There is a UNIX philosophy. It is exactly as I stated: create simple
applications that do one or two (or a few) things well. mutt is a great
example. mutt is a mail user agent. mutt focuses on reading mail.
Period. Because of this, mutt does not have its own internal MTA. mutt
does not have its own editor. Many use vim or joe or nano or some other
editor along with it because mutt focuses on its primary raison d'être:
reading mail. That's UNIX-y.
Many early (I started using Linux in 1997) apps followed this philosophy
(many still do).

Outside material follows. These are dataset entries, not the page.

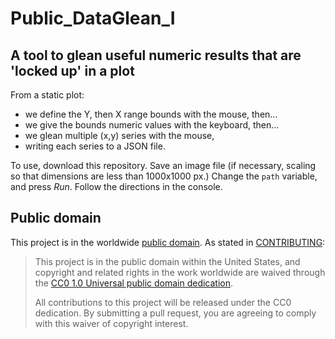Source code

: # Public_DataGlean_I
## A tool to glean useful numeric results that are 'locked up' in a plot

From a static plot:
 - we define the Y, then X range bounds with the mouse, then...
 - we give the bounds numeric values with the keyboard, then...
 - we glean multiple (x,y) series with the mouse, 
 - writing each series to a JSON file.

To use, download this repository. Save an image file (if necessary, scaling so that dimensions are less than 1000x1000 px.)
Change the `path` variable, and press *Run*. Follow the directions in the console.

## Public domain

This project is in the worldwide [public domain](LICENSE.md). As stated in [CONTRIBUTING](CONTRIBUTING.md):

> This project is in the public domain within the United States,
> and copyright and related rights in the work worldwide are waived through the
> [CC0 1.0 Universal public domain dedication](https://creativecommons.org/publicdomain/zero/1.0/).
>
> All contributions to this project will be released under the CC0 dedication.
> By submitting a pull request, you are agreeing to comply with this waiver of copyright interest.
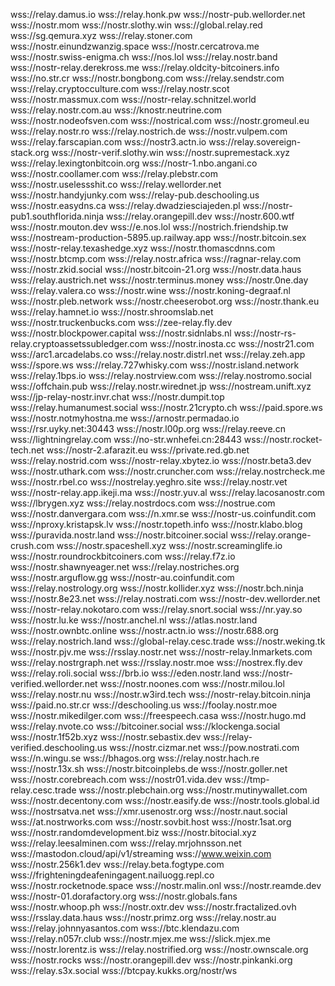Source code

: 
wss://relay.damus.io
wss://relay.honk.pw
wss://nostr-pub.wellorder.net
wss://nostr.mom
wss://nostr.slothy.win
wss://global.relay.red
wss://sg.qemura.xyz
wss://relay.stoner.com
wss://nostr.einundzwanzig.space
wss://nostr.cercatrova.me
wss://nostr.swiss-enigma.ch
wss://nos.lol
wss://relay.nostr.band
wss://nostr-relay.derekross.me
wss://relay.oldcity-bitcoiners.info
wss://no.str.cr
wss://nostr.bongbong.com
wss://relay.sendstr.com
wss://relay.cryptocculture.com
wss://relay.nostr.scot
wss://nostr.massmux.com
wss://nostr-relay.schnitzel.world
wss://relay.nostr.com.au
wss://knostr.neutrine.com
wss://nostr.nodeofsven.com
wss://nostrical.com
wss://nostr.gromeul.eu
wss://relay.nostr.ro
wss://relay.nostrich.de
wss://nostr.vulpem.com
wss://relay.farscapian.com
wss://nostr3.actn.io
wss://relay.sovereign-stack.org
wss://nostr-verif.slothy.win
wss://nostr.supremestack.xyz
wss://relay.lexingtonbitcoin.org
wss://nostr-1.nbo.angani.co
wss://nostr.coollamer.com
wss://relay.plebstr.com
wss://nostr.uselessshit.co
wss://relay.wellorder.net
wss://nostr.handyjunky.com
wss://relay-pub.deschooling.us
wss://nostr.easydns.ca
wss://relay.dwadziesciajeden.pl
wss://nostr-pub1.southflorida.ninja
wss://relay.orangepill.dev
wss://nostr.600.wtf
wss://nostr.mouton.dev
wss://e.nos.lol
wss://nostrich.friendship.tw
wss://nostream-production-5895.up.railway.app
wss://nostr.bitcoin.sex
wss://nostr-relay.texashedge.xyz
wss://nostr.thomascdnns.com
wss://nostr.btcmp.com
wss://relay.nostr.africa
wss://ragnar-relay.com
wss://nostr.zkid.social
wss://nostr.bitcoin-21.org
wss://nostr.data.haus
wss://relay.austrich.net
wss://nostr.terminus.money
wss://nostr.0ne.day
wss://relay.valera.co
wss://nostr.wine
wss://nostr.koning-degraaf.nl
wss://nostr.pleb.network
wss://nostr.cheeserobot.org
wss://nostr.thank.eu
wss://relay.hamnet.io
wss://nostr.shroomslab.net
wss://nostr.truckenbucks.com
wss://zee-relay.fly.dev
wss://nostr.blockpower.capital
wss://nostr.sidnlabs.nl
wss://nostr-rs-relay.cryptoassetssubledger.com
wss://nostr.inosta.cc
wss://nostr21.com
wss://arc1.arcadelabs.co
wss://relay.nostr.distrl.net
wss://relay.zeh.app
wss://spore.ws
wss://relay.727whisky.com
wss://nostr.island.network
wss://relay.1bps.io
wss://relay.nostrview.com
wss://relay.nostromo.social
wss://offchain.pub
wss://relay.nostr.wirednet.jp
wss://nostream.unift.xyz
wss://jp-relay-nostr.invr.chat
wss://nostr.dumpit.top
wss://relay.humanumest.social
wss://nostr.21crypto.ch
wss://paid.spore.ws
wss://nostr.notmyhostna.me
wss://arnostr.permadao.io
wss://rsr.uyky.net:30443
wss://nostr.l00p.org
wss://relay.reeve.cn
wss://lightningrelay.com
wss://no-str.wnhefei.cn:28443
wss://nostr.rocket-tech.net
wss://nostr-2.afarazit.eu
wss://private.red.gb.net
wss://relay.nostrid.com
wss://nostr-relay.xbytez.io
wss://nostr.beta3.dev
wss://nostr.uthark.com
wss://nostr.cruncher.com
wss://relay.nostrcheck.me
wss://nostr.rbel.co
wss://nostrelay.yeghro.site
wss://relay.nostr.vet
wss://nostr-relay.app.ikeji.ma
wss://nostr.yuv.al
wss://relay.lacosanostr.com
wss://lbrygen.xyz
wss://relay.nostrdocs.com
wss://nostrue.com
wss://nostr.danvergara.com
wss://n.xmr.se
wss://nostr-us.coinfundit.com
wss://nproxy.kristapsk.lv
wss://nostr.topeth.info
wss://nostr.klabo.blog
wss://puravida.nostr.land
wss://nostr.bitcoiner.social
wss://relay.orange-crush.com
wss://nostr.spaceshell.xyz
wss://nostr.screaminglife.io
wss://nostr.roundrockbitcoiners.com
wss://relay.f7z.io
wss://nostr.shawnyeager.net
wss://relay.nostriches.org
wss://nostr.arguflow.gg
wss://nostr-au.coinfundit.com
wss://relay.nostrology.org
wss://nostr.kollider.xyz
wss://nostr.bch.ninja
wss://nostr.8e23.net
wss://relay.nostrati.com
wss://nostr-dev.wellorder.net
wss://nostr-relay.nokotaro.com
wss://relay.snort.social
wss://nr.yay.so
wss://nostr.lu.ke
wss://nostr.anchel.nl
wss://atlas.nostr.land
wss://nostr.ownbtc.online
wss://nostr.actn.io
wss://nostr.688.org
wss://relay.nostrich.land
wss://global-relay.cesc.trade
wss://nostr.weking.tk
wss://nostr.pjv.me
wss://rsslay.nostr.net
wss://nostr-relay.lnmarkets.com
wss://relay.nostrgraph.net
wss://rsslay.nostr.moe
wss://nostrex.fly.dev
wss://relay.roli.social
wss://brb.io
wss://eden.nostr.land
wss://nostr-verified.wellorder.net
wss://nostr.noones.com
wss://nostr.milou.lol
wss://relay.nostr.nu
wss://nostr.w3ird.tech
wss://nostr-relay.bitcoin.ninja
wss://paid.no.str.cr
wss://deschooling.us
wss://foolay.nostr.moe
wss://nostr.mikedilger.com
wss://freespeech.casa
wss://nostr.hugo.md
wss://relay.nvote.co
wss://bitcoiner.social
wss://klockenga.social
wss://nostr.1f52b.xyz
wss://nostr.sebastix.dev
wss://relay-verified.deschooling.us
wss://nostr.cizmar.net
wss://pow.nostrati.com
wss://n.wingu.se
wss://bhagos.org
wss://relay.nostr.hach.re
wss://nostr.13x.sh
wss://nostr.bitcoinplebs.de
wss://nostr.goller.net
wss://nostr.corebreach.com
wss://nostr01.vida.dev
wss://tmp-relay.cesc.trade
wss://nostr.plebchain.org
wss://nostr.mutinywallet.com
wss://nostr.decentony.com
wss://nostr.easify.de
wss://nostr.tools.global.id
wss://nostrsatva.net
wss://xmr.usenostr.org
wss://nostr.naut.social
wss://at.nostrworks.com
wss://nostr.sovbit.host
wss://nostr.1sat.org
wss://nostr.randomdevelopment.biz
wss://nostr.bitocial.xyz
wss://relay.leesalminen.com
wss://relay.mrjohnsson.net
wss://mastodon.cloud/api/v1/streaming
wss://www.weixin.com
wss://nostr.256k1.dev
wss://relay.beta.fogtype.com
wss://frighteningdeafeningagent.nailuogg.repl.co
wss://nostr.rocketnode.space
wss://nostr.malin.onl
wss://nostr.reamde.dev
wss://nostr-01.dorafactory.org
wss://nostr.globals.fans
wss://nostr.whoop.ph
wss://nostr.oxtr.dev
wss://nostr.fractalized.ovh
wss://rsslay.data.haus
wss://nostr.primz.org
wss://relay.nostr.au
wss://relay.johnnyasantos.com
wss://btc.klendazu.com
wss://relay.n057r.club
wss://nostr.mjex.me
wss://slick.mjex.me
wss://nostr.lorentz.is
wss://relay.nostrified.org
wss://nostr.ownscale.org
wss://nostr.rocks
wss://nostr.orangepill.dev
wss://nostr.pinkanki.org
wss://relay.s3x.social
wss://btcpay.kukks.org/nostr/ws
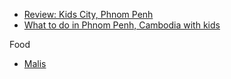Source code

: - [Review: Kids City, Phnom Penh](http://www.movetocambodia.com/phnom-penh/review-kids-city-phnom-penh/)
- [What to do in Phnom Penh, Cambodia with kids](http://www.5aroundtheworld.com/2013/05/things-to-do-in-phnom-penh-cambodia.html)

Food
- [Malis](http://www.tripadvisor.co.uk/Restaurant_Review-g293940-d1372181-Reviews-Malis_Restaurant-Phnom_Penh.html)
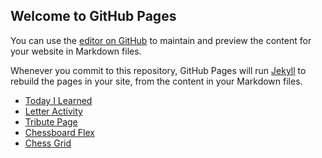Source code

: ## Welcome to GitHub Pages

You can use the [editor on GitHub](https://github.com/jaguirre29/batch5-activities/edit/main/README.md) to maintain and preview the content for your website in Markdown files.

Whenever you commit to this repository, GitHub Pages will run [Jekyll](https://jekyllrb.com/) to rebuild the pages in your site, from the content in your Markdown files.

- [Today I Learned](/todayILearned/index.html)
- [Letter Activity](/htmlEmail/index.html)
- [Tribute Page](/tributePage/index.html)
- [Chessboard Flex](/chessBoardFlex/index.html)
- [Chess Grid](/chessGrid/index.html)
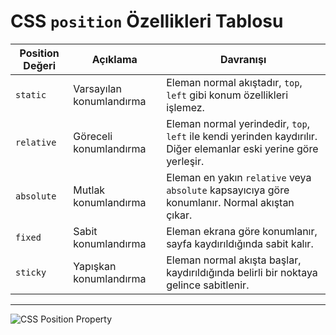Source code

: # CSS `position` Özellikleri Tablosu

| **Position Değeri** | **Açıklama** | **Davranışı** |
|----------------------|----------------|----------------|
| `static` | Varsayılan konumlandırma | Eleman normal akıştadır, `top`, `left` gibi konum özellikleri işlemez. |
| `relative` | Göreceli konumlandırma | Eleman normal yerindedir, `top`, `left` ile kendi yerinden kaydırılır. Diğer elemanlar eski yerine göre yerleşir. |
| `absolute` | Mutlak konumlandırma | Eleman en yakın `relative` veya `absolute` kapsayıcıya göre konumlanır. Normal akıştan çıkar. |
| `fixed` | Sabit konumlandırma | Eleman ekrana göre konumlanır, sayfa kaydırıldığında sabit kalır. |
| `sticky` | Yapışkan konumlandırma | Eleman normal akışta başlar, kaydırıldığında belirli bir noktaya gelince sabitlenir. |

---

![CSS Position Property](./position_property_example.png)
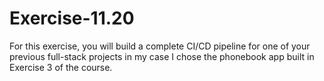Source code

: # Exercise-11.20
For this exercise, you will build a complete CI/CD pipeline for one of your previous full-stack projects in my case I chose the phonebook app built in Exercise 3 of the course. 

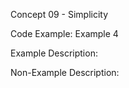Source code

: Concept 09 - Simplicity

Code Example:
Example 4

Example Description:


Non-Example Description:


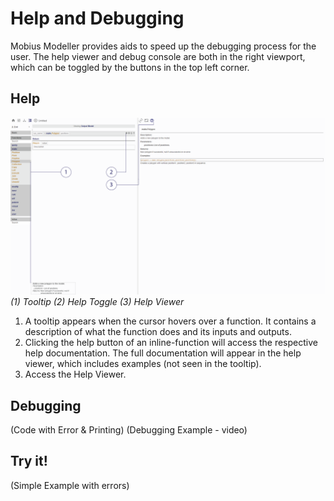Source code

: # Help and Debugging

Mobius Modeller provides aids to speed up the debugging process for the user.
The help viewer and debug console are both in the right viewport, which can be toggled by the buttons in the top left corner.

## Help
![Help](./imgs/1.4-help.png)
*(1) Tooltip (2) Help Toggle (3) Help Viewer*

1. A tooltip appears when the cursor hovers over a function. It contains a description of what the function does and its inputs and outputs.
2. Clicking the help button of an inline-function will access the respective help documentation. The full documentation will appear in the help viewer, which includes examples (not seen in the tooltip).
3. Access the Help Viewer. 

## Debugging
(Code with Error & Printing)
(Debugging Example - video)

## Try it!
(Simple Example with errors)
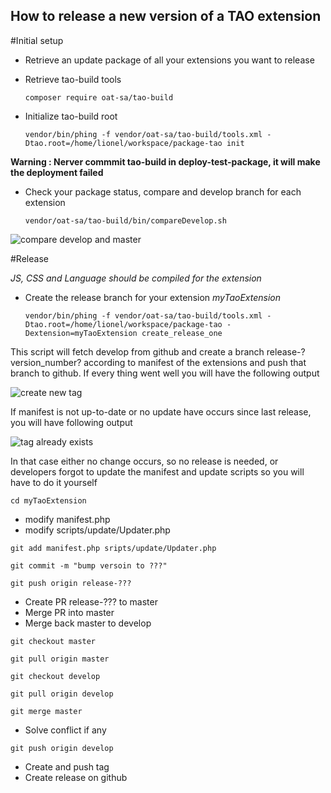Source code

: How to release a new version of a TAO extension 
----------

#Initial setup

 - Retrieve an update package of all your extensions you want to release 
 - Retrieve tao-build tools

    `composer require oat-sa/tao-build`
    
 - Initialize tao-build root
 
    `vendor/bin/phing -f vendor/oat-sa/tao-build/tools.xml -Dtao.root=/home/lionel/workspace/package-tao init`

**Warning : Nerver commmit tao-build in deploy-test-package, it will make the deployment failed**

 - Check your package status, compare and develop branch for each extension
  
    `vendor/oat-sa/tao-build/bin/compareDevelop.sh`

![compare develop and master](http://s31.postimg.org/ckawxvb09/compare.gif)

#Release

*JS, CSS and Language should be compiled for the extension*

 - Create the release branch for your extension *myTaoExtension*

    `vendor/bin/phing -f vendor/oat-sa/tao-build/tools.xml -Dtao.root=/home/lionel/workspace/package-tao -Dextension=myTaoExtension create_release_one`
    
This script will fetch develop from github and create a branch release-?version_number? according to manifest of the extensions and push that branch to github. If every thing went well you will have the following output

![create new tag](http://s31.postimg.org/oeikkfkaj/newtag.gif)

If manifest is not up-to-date or no update have occurs since last release, you will have following output

![tag already exists](http://s31.postimg.org/aft66f1iz/tag_exit.gif)

In that case either no change occurs, so no release is needed, or developers forgot to update the manifest and update scripts so you will have to do it yourself

    cd myTaoExtension

 - modify manifest.php
 - modify scripts/update/Updater.php

`git add manifest.php sripts/update/Updater.php`

`git commit -m "bump versoin to ???"`

`git push origin release-???`

 - Create PR release-??? to master
 - Merge PR into master
 - Merge back master to develop

`git checkout master`

`git pull origin master`

`git checkout develop`

`git pull origin develop`

`git merge master`

 - Solve conflict if any

`git push origin develop`

 - Create and push tag
 - Create release on github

For example, a number of CD- or DVD-ripping apps are
just front-ends that combine a number of CLI-driven apps. Why write
software to encode when LAME does it well?
> > I think it was even put something like that. Commands were piped so
> > the user could build up the exactly function needed at the time, and
> > one uses aliases to save often used sequences.
>
> Most of what you describe above is a function of the shell; and not
> unique to UNIX.
Pipes are what make the UNIX philosophy possible. It's a way to connect
together the simple apps that do one or two things well, whether it's a
function of the shell or not. Could one create an application that
searches the filesystem for files that match one's regular expression
and puts the matches into a file? Sure, but why? There are apps that
can do different pieces of that. Pipes string 'em together.
[snip]
--
john-thomas
------
The shorter a word, the more meanings it has.